_Work instruction_: Below are the records; give again exactly the line with "#### 5.3.1理解", the line with "#### 5.4.2 props基本使用", and each line that lies between them, and nothing besides.

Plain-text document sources
== Segment start ==

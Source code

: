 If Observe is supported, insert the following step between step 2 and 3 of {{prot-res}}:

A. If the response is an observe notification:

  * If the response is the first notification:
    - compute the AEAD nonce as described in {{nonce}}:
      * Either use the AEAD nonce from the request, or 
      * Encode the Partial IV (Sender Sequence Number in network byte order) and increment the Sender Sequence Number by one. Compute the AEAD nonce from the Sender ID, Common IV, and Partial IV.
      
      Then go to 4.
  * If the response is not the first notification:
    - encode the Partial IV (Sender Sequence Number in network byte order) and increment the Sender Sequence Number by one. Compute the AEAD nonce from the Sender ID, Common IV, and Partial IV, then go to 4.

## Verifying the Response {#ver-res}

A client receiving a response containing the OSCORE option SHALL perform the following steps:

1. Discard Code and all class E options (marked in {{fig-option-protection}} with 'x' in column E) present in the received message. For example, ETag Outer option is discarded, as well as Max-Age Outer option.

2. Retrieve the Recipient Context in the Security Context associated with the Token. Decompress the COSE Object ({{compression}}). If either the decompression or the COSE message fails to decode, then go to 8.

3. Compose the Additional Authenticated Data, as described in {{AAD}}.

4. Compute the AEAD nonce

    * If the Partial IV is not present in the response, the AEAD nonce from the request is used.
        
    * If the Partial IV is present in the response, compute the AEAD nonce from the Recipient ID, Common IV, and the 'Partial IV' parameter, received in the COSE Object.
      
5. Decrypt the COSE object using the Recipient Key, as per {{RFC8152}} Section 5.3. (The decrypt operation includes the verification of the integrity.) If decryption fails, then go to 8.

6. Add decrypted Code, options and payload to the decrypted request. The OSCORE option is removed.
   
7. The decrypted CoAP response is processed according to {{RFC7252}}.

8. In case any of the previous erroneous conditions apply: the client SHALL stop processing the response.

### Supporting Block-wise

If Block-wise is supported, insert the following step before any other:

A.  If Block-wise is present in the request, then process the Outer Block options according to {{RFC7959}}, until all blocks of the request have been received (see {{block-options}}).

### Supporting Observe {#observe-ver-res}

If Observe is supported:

== Segment end ==
== Segment start ==

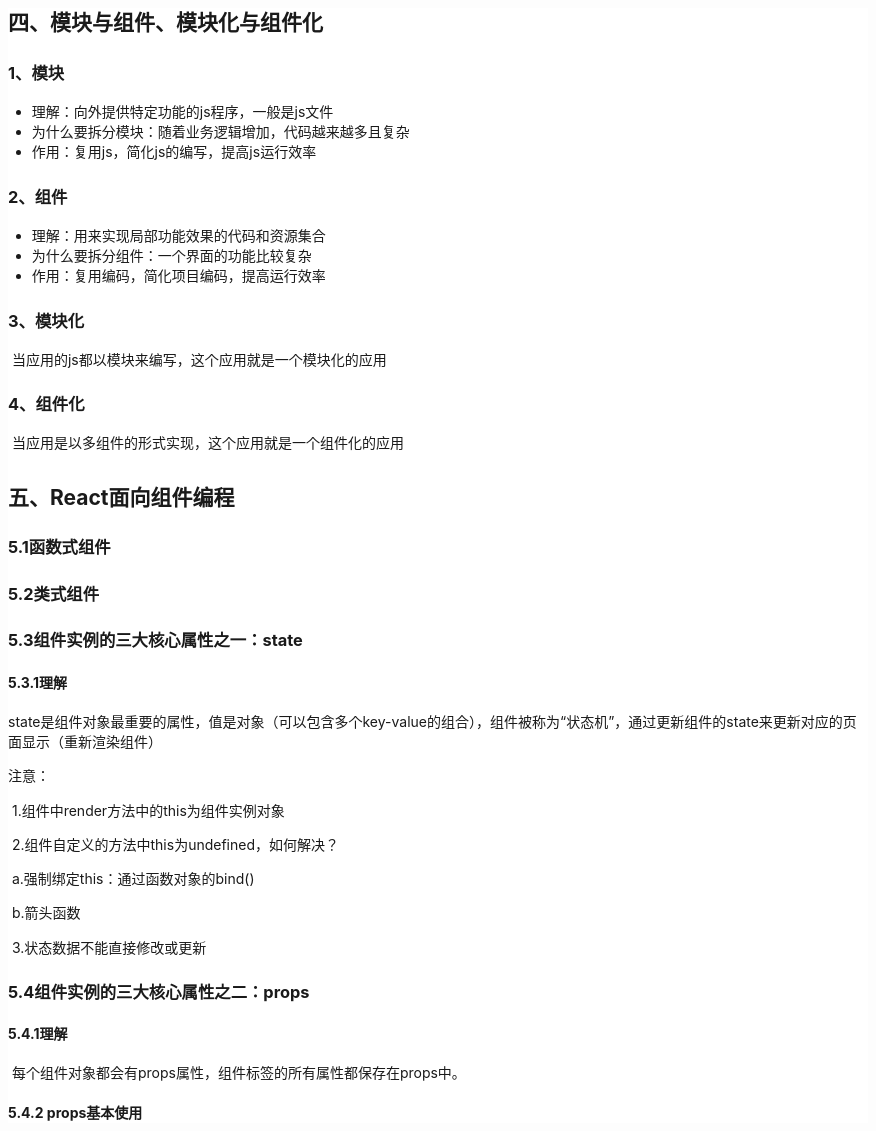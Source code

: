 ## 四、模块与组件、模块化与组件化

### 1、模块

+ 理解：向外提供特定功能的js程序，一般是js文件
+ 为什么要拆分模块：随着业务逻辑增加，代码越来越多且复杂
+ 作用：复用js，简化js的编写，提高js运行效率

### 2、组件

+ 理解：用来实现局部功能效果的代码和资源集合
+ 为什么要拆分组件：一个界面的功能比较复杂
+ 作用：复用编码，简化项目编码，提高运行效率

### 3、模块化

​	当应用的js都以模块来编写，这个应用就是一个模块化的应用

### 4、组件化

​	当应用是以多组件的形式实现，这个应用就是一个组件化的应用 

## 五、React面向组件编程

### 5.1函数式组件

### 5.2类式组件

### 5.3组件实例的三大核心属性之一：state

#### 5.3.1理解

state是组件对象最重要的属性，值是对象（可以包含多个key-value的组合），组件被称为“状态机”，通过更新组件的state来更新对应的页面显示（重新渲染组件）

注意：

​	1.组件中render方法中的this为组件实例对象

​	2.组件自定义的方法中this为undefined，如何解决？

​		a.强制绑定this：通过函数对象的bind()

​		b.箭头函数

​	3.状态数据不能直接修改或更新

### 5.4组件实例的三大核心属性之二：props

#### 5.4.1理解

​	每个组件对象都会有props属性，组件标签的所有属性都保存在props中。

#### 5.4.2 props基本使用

== Segment end ==
== Segment start ==

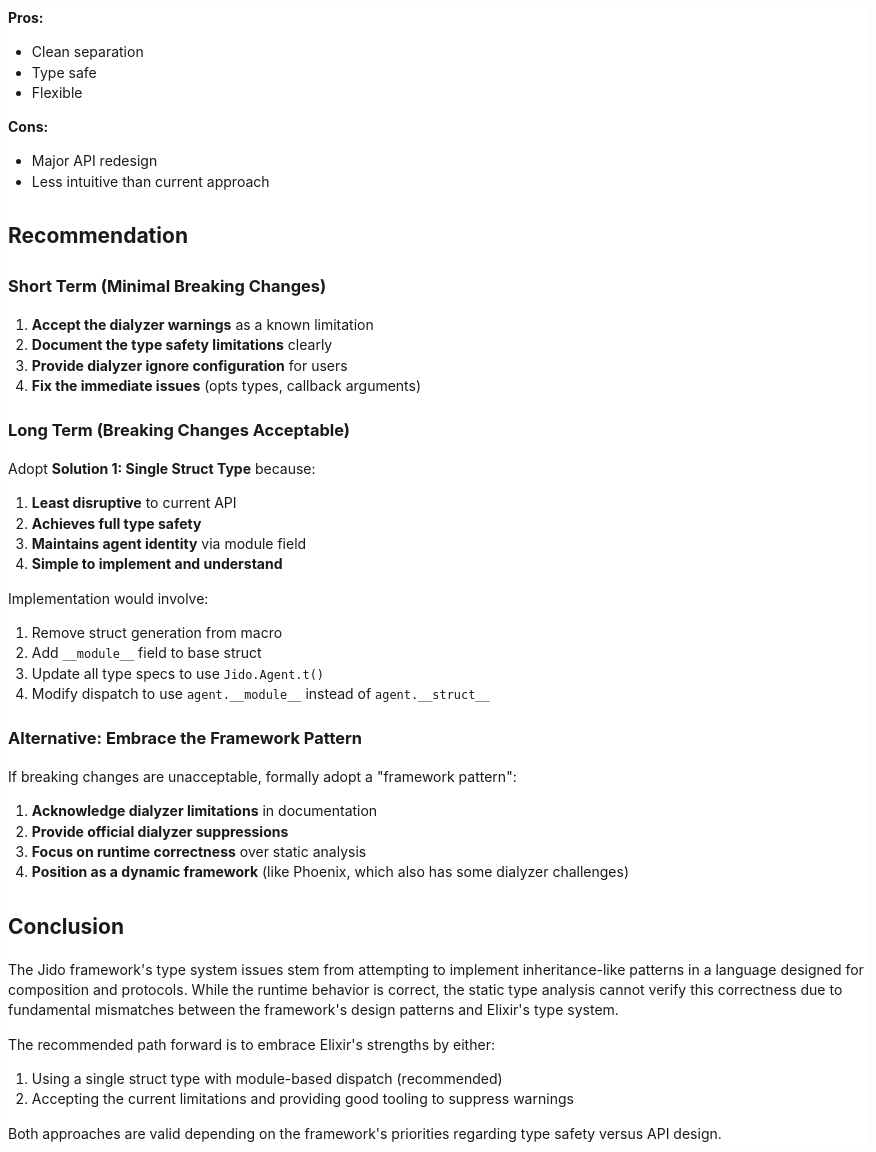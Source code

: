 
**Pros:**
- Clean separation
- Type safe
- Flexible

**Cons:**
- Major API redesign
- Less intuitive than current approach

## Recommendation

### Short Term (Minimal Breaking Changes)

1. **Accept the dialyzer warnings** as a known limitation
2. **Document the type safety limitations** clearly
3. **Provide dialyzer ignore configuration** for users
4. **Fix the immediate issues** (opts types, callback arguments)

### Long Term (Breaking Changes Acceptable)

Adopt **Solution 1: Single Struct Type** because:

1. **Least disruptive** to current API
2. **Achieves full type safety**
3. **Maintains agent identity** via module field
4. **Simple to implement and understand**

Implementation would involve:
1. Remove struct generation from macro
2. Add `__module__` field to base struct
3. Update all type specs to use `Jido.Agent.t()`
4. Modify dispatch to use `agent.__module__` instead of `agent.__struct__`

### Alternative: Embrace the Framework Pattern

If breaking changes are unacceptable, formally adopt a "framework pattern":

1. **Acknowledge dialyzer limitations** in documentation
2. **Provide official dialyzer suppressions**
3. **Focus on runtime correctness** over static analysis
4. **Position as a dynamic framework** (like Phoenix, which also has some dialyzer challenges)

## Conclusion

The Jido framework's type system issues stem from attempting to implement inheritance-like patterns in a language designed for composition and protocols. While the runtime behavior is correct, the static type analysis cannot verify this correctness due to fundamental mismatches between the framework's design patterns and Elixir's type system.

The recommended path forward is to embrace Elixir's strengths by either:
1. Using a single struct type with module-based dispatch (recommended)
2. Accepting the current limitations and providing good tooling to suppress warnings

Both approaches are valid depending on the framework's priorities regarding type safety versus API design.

== Segment end ==

_Task solution_:
#### 5.3.1理解

state是组件对象最重要的属性，值是对象（可以包含多个key-value的组合），组件被称为“状态机”，通过更新组件的state来更新对应的页面显示（重新渲染组件）

注意：

​	1.组件中render方法中的this为组件实例对象

​	2.组件自定义的方法中this为undefined，如何解决？

​		a.强制绑定this：通过函数对象的bind()

​		b.箭头函数

​	3.状态数据不能直接修改或更新

### 5.4组件实例的三大核心属性之二：props

#### 5.4.1理解

​	每个组件对象都会有props属性，组件标签的所有属性都保存在props中。

#### 5.4.2 props基本使用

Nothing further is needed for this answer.